§ Assignment
Please print each record below exactly as it is written.

[Stored data entries]
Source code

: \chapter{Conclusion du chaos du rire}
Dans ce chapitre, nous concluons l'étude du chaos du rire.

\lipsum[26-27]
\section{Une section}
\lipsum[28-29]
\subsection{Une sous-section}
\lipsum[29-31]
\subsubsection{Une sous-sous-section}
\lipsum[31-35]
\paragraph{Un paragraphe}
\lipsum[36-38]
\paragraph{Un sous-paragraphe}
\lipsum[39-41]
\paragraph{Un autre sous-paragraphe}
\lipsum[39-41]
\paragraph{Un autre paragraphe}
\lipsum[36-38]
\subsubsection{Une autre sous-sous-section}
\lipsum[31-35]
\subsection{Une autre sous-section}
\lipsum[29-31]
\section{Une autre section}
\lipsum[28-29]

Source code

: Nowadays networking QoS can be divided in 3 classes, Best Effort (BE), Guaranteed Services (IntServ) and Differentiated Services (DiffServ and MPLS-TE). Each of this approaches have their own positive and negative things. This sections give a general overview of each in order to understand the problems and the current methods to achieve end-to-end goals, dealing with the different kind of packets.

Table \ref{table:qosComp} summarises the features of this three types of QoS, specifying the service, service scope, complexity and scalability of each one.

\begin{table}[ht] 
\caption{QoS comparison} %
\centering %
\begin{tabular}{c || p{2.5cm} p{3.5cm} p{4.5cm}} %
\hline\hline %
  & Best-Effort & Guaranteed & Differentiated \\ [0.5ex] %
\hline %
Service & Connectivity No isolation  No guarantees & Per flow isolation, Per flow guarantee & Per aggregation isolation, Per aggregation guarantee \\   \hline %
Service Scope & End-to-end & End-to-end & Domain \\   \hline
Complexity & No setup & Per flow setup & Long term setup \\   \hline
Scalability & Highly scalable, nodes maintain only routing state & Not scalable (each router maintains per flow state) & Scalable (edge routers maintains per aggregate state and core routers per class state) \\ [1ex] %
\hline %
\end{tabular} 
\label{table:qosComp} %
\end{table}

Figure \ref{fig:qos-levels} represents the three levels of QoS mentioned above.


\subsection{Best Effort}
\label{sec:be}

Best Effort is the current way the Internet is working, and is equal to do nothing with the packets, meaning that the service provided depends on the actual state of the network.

§ Solution to this exercise
Source code

: \chapter{Conclusion du chaos du rire}
Dans ce chapitre, nous concluons l'étude du chaos du rire.

\lipsum[26-27]
\section{Une section}
\lipsum[28-29]
\subsection{Une sous-section}
\lipsum[29-31]
\subsubsection{Une sous-sous-section}
\lipsum[31-35]
\paragraph{Un paragraphe}
\lipsum[36-38]
\paragraph{Un sous-paragraphe}
\lipsum[39-41]
\paragraph{Un autre sous-paragraphe}
\lipsum[39-41]
\paragraph{Un autre paragraphe}
\lipsum[36-38]
\subsubsection{Une autre sous-sous-section}
\lipsum[31-35]
\subsection{Une autre sous-section}
\lipsum[29-31]
\section{Une autre section}
\lipsum[28-29]

Source code

: Nowadays networking QoS can be divided in 3 classes, Best Effort (BE), Guaranteed Services (IntServ) and Differentiated Services (DiffServ and MPLS-TE). Each of this approaches have their own positive and negative things. This sections give a general overview of each in order to understand the problems and the current methods to achieve end-to-end goals, dealing with the different kind of packets.

Table \ref{table:qosComp} summarises the features of this three types of QoS, specifying the service, service scope, complexity and scalability of each one.

\begin{table}[ht] 
\caption{QoS comparison} %
\centering %
\begin{tabular}{c || p{2.5cm} p{3.5cm} p{4.5cm}} %
\hline\hline %
  & Best-Effort & Guaranteed & Differentiated \\ [0.5ex] %
\hline %
Service & Connectivity No isolation  No guarantees & Per flow isolation, Per flow guarantee & Per aggregation isolation, Per aggregation guarantee \\   \hline %
Service Scope & End-to-end & End-to-end & Domain \\   \hline
Complexity & No setup & Per flow setup & Long term setup \\   \hline
Scalability & Highly scalable, nodes maintain only routing state & Not scalable (each router maintains per flow state) & Scalable (edge routers maintains per aggregate state and core routers per class state) \\ [1ex] %
\hline %
\end{tabular} 
\label{table:qosComp} %
\end{table}

Figure \ref{fig:qos-levels} represents the three levels of QoS mentioned above.


\subsection{Best Effort}
\label{sec:be}

Best Effort is the current way the Internet is working, and is equal to do nothing with the packets, meaning that the service provided depends on the actual state of the network.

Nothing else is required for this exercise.